Canadian full time jobs climb in March, unemployment rate falls to 7.1%

By , on April 9, 2016


(ShutterStock image)
(ShutterStock image)

OTTAWA – Canada’s labour market saw a surge in new jobs last month that drove down the unemployment rate and provided another clue that the hobbled economy could be regaining strength.

Experts say Friday’s better-than-expected findings in Statistics Canada’s labour force survey fuel the argument that the economy is starting to make its long-awaited positive adjustment to the weaker dollar and low oil prices.

The job market generated 40,600 net new positions in March, dropping the jobless rate to 7.1 per cent from its 7.3 per cent reading the previous month.

A closer look at the details of the data also showed encouraging signs.

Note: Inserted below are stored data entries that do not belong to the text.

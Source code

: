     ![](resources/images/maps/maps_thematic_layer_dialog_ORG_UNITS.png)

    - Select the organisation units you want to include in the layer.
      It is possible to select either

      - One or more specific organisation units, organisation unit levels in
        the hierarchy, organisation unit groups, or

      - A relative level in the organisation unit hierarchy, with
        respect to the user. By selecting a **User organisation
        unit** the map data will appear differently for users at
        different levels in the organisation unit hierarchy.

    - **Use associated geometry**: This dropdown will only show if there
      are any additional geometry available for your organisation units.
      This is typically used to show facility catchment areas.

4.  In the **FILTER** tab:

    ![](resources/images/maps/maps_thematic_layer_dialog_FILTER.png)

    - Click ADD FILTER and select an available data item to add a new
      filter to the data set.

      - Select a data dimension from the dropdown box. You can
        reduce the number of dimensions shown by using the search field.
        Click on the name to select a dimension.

Of the new jobs, 35,300 were full time, including a large proportion of private sector jobs.

“It gives us a picture of a job market that I think overall is pretty healthy given the current circumstances,” said Desjardins senior economist Jimmy Jean, referring to the struggles in the oil sector linked to the plunge in crude prices.

In recent weeks, indicators have churned out unexpectedly robust numbers for areas such as economic growth and retail and manufacturing sales.

Jean was also pleased to see an increase in the number of higher-value services jobs, which he believes will be key to helping Canada bounce back from the oil slump.

The biggest gain last month was registered in services industries, which added 74,700 net new jobs.

“It is encouraging to see the evidence of perhaps a shift, or the notion, that the worst might be behind (us),” Jean said.

“I think the employment numbers tend to echo that story as well.”

Compared with 12 months earlier, Canada has added 129,600 net new jobs overall – a year-over-year increase of 0.7 per cent.

A consensus of economists predicted the country would add 10,000 net jobs in March and for the unemployment rate to stay at 7.3 per cent, according to Thomson Reuters.

Considering the significant economic challenges faced by the commodity sector, Jean was encouraged that the March report boosted Canada’s six-month average for monthly job gains to about 11,000. He said that, on average, the job market adds 16,000 positions per month under more normal economic conditions.

However, there is no guarantee the strong start to 2016 will continue in the coming months, especially if oil prices stay low, he said.

“The outlook is still fragile.”

In addition, the largely positive survey results also contained disappointment.

It found that the manufacturing sector’s job market contracted 1.8 per cent compared with February. In all, the industry shed 31,800 jobs, with the losses felt in each of the biggest provinces.

“This is disappointing because the economy is supposed to be rebalancing toward manufacturing,” said Frances Donald, senior economist at Manulife Asset Management.

She said the manufacturing issue could be just a blip and must be monitored going forward. It was really the only “black mark” in the data, she added.

Even hard hit, energy-rich Alberta saw an improvement in its unemployment rate, which fell to 7.1 per cent in March from 7.9 per cent the month before, thanks to increases in the number of retail and wholesale trade positions.

“We can add the March labour market report to the growing list of the better-then-expected Canadian data in the first quarter,” Donald said.

“All of these put together do suggest that the economy is rebounding more aggressively, more positively than most private sector economists – in addition to the Bank of Canada – had expected.”